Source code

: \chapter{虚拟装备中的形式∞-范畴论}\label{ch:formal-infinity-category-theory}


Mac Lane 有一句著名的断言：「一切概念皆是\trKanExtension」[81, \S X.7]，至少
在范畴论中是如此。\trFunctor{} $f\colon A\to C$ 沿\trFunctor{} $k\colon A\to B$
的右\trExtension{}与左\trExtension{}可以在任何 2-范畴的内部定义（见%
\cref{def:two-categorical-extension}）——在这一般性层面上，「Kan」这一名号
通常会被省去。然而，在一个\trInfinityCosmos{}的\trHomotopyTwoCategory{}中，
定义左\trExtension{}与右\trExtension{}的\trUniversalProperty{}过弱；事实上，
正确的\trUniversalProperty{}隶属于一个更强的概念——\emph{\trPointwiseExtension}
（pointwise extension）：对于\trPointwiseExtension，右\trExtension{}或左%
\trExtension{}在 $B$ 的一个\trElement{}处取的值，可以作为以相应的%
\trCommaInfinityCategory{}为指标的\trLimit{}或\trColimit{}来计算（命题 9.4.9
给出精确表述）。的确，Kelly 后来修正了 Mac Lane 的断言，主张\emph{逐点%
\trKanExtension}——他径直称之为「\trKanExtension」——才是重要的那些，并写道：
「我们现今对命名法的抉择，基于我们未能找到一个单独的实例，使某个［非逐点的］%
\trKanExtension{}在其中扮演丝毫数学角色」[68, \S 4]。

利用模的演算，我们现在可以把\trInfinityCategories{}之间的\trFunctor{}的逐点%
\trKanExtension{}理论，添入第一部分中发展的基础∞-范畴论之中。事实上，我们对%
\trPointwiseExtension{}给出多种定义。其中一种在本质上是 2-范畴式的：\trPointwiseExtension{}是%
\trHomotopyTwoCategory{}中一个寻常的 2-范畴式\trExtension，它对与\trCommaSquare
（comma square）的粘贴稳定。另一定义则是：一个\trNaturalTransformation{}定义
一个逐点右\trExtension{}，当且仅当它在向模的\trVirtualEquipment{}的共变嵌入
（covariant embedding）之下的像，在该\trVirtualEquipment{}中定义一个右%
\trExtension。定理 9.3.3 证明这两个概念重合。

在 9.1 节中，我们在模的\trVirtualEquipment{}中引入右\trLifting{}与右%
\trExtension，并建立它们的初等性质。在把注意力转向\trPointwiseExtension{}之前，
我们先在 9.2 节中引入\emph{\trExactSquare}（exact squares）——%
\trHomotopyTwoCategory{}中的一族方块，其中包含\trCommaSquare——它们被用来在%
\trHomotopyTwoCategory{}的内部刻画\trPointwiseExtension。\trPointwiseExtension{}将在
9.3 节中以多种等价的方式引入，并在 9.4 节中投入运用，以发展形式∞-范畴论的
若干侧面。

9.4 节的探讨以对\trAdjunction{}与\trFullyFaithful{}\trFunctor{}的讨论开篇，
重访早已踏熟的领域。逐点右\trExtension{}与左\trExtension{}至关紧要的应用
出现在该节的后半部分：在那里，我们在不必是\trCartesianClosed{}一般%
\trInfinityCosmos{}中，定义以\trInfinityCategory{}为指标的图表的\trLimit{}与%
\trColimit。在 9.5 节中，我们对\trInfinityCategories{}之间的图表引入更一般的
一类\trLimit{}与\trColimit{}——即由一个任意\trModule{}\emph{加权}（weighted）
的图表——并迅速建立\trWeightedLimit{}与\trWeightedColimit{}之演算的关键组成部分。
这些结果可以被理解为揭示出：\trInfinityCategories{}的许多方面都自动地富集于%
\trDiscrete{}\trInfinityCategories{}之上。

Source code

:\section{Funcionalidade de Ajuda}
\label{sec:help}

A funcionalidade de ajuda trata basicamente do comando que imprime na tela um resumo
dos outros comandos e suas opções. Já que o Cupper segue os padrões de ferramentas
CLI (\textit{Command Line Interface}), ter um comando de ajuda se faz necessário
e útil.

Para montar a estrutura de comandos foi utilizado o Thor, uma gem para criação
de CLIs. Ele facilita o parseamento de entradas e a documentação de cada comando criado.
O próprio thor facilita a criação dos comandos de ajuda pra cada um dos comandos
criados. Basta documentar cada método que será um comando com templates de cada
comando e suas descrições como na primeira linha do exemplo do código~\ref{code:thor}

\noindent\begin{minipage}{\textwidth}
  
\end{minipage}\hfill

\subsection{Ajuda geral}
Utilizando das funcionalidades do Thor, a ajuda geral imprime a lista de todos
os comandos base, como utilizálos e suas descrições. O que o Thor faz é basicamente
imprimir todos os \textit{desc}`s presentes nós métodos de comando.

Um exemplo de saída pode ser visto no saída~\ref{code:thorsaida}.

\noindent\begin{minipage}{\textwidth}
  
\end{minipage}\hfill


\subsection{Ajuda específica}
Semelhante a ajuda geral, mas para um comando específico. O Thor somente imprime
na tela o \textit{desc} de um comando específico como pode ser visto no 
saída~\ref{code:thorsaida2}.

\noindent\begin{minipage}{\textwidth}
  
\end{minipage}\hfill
------
Produce an identical printout of the material above.

:: RESULT OF THIS TASK ::
Source code

: \chapter{虚拟装备中的形式∞-范畴论}\label{ch:formal-infinity-category-theory}


Mac Lane 有一句著名的断言：「一切概念皆是\trKanExtension」[81, \S X.7]，至少
在范畴论中是如此。\trFunctor{} $f\colon A\to C$ 沿\trFunctor{} $k\colon A\to B$
的右\trExtension{}与左\trExtension{}可以在任何 2-范畴的内部定义（见%
\cref{def:two-categorical-extension}）——在这一般性层面上，「Kan」这一名号
通常会被省去。然而，在一个\trInfinityCosmos{}的\trHomotopyTwoCategory{}中，
定义左\trExtension{}与右\trExtension{}的\trUniversalProperty{}过弱；事实上，
正确的\trUniversalProperty{}隶属于一个更强的概念——\emph{\trPointwiseExtension}
（pointwise extension）：对于\trPointwiseExtension，右\trExtension{}或左%
\trExtension{}在 $B$ 的一个\trElement{}处取的值，可以作为以相应的%
\trCommaInfinityCategory{}为指标的\trLimit{}或\trColimit{}来计算（命题 9.4.9
给出精确表述）。的确，Kelly 后来修正了 Mac Lane 的断言，主张\emph{逐点%
\trKanExtension}——他径直称之为「\trKanExtension」——才是重要的那些，并写道：
「我们现今对命名法的抉择，基于我们未能找到一个单独的实例，使某个［非逐点的］%
\trKanExtension{}在其中扮演丝毫数学角色」[68, \S 4]。

利用模的演算，我们现在可以把\trInfinityCategories{}之间的\trFunctor{}的逐点%
\trKanExtension{}理论，添入第一部分中发展的基础∞-范畴论之中。事实上，我们对%
\trPointwiseExtension{}给出多种定义。其中一种在本质上是 2-范畴式的：\trPointwiseExtension{}是%
\trHomotopyTwoCategory{}中一个寻常的 2-范畴式\trExtension，它对与\trCommaSquare
（comma square）的粘贴稳定。另一定义则是：一个\trNaturalTransformation{}定义
一个逐点右\trExtension{}，当且仅当它在向模的\trVirtualEquipment{}的共变嵌入
（covariant embedding）之下的像，在该\trVirtualEquipment{}中定义一个右%
\trExtension。定理 9.3.3 证明这两个概念重合。

在 9.1 节中，我们在模的\trVirtualEquipment{}中引入右\trLifting{}与右%
\trExtension，并建立它们的初等性质。在把注意力转向\trPointwiseExtension{}之前，
我们先在 9.2 节中引入\emph{\trExactSquare}（exact squares）——%
\trHomotopyTwoCategory{}中的一族方块，其中包含\trCommaSquare——它们被用来在%
\trHomotopyTwoCategory{}的内部刻画\trPointwiseExtension。\trPointwiseExtension{}将在
9.3 节中以多种等价的方式引入，并在 9.4 节中投入运用，以发展形式∞-范畴论的
若干侧面。

9.4 节的探讨以对\trAdjunction{}与\trFullyFaithful{}\trFunctor{}的讨论开篇，
重访早已踏熟的领域。逐点右\trExtension{}与左\trExtension{}至关紧要的应用
出现在该节的后半部分：在那里，我们在不必是\trCartesianClosed{}一般%
\trInfinityCosmos{}中，定义以\trInfinityCategory{}为指标的图表的\trLimit{}与%
\trColimit。在 9.5 节中，我们对\trInfinityCategories{}之间的图表引入更一般的
一类\trLimit{}与\trColimit{}——即由一个任意\trModule{}\emph{加权}（weighted）
的图表——并迅速建立\trWeightedLimit{}与\trWeightedColimit{}之演算的关键组成部分。
这些结果可以被理解为揭示出：\trInfinityCategories{}的许多方面都自动地富集于%
\trDiscrete{}\trInfinityCategories{}之上。

Source code

:\section{Funcionalidade de Ajuda}
\label{sec:help}

A funcionalidade de ajuda trata basicamente do comando que imprime na tela um resumo
dos outros comandos e suas opções. Já que o Cupper segue os padrões de ferramentas
CLI (\textit{Command Line Interface}), ter um comando de ajuda se faz necessário
e útil.

Para montar a estrutura de comandos foi utilizado o Thor, uma gem para criação
de CLIs. Ele facilita o parseamento de entradas e a documentação de cada comando criado.
O próprio thor facilita a criação dos comandos de ajuda pra cada um dos comandos
criados. Basta documentar cada método que será um comando com templates de cada
comando e suas descrições como na primeira linha do exemplo do código~\ref{code:thor}

\noindent\begin{minipage}{\textwidth}
  
\end{minipage}\hfill

\subsection{Ajuda geral}
Utilizando das funcionalidades do Thor, a ajuda geral imprime a lista de todos
os comandos base, como utilizálos e suas descrições. O que o Thor faz é basicamente
imprimir todos os \textit{desc}`s presentes nós métodos de comando.

Um exemplo de saída pode ser visto no saída~\ref{code:thorsaida}.

\noindent\begin{minipage}{\textwidth}
  
\end{minipage}\hfill


\subsection{Ajuda específica}
Semelhante a ajuda geral, mas para um comando específico. O Thor somente imprime
na tela o \textit{desc} de um comando específico como pode ser visto no 
saída~\ref{code:thorsaida2}.

\noindent\begin{minipage}{\textwidth}
  
\end{minipage}\hfill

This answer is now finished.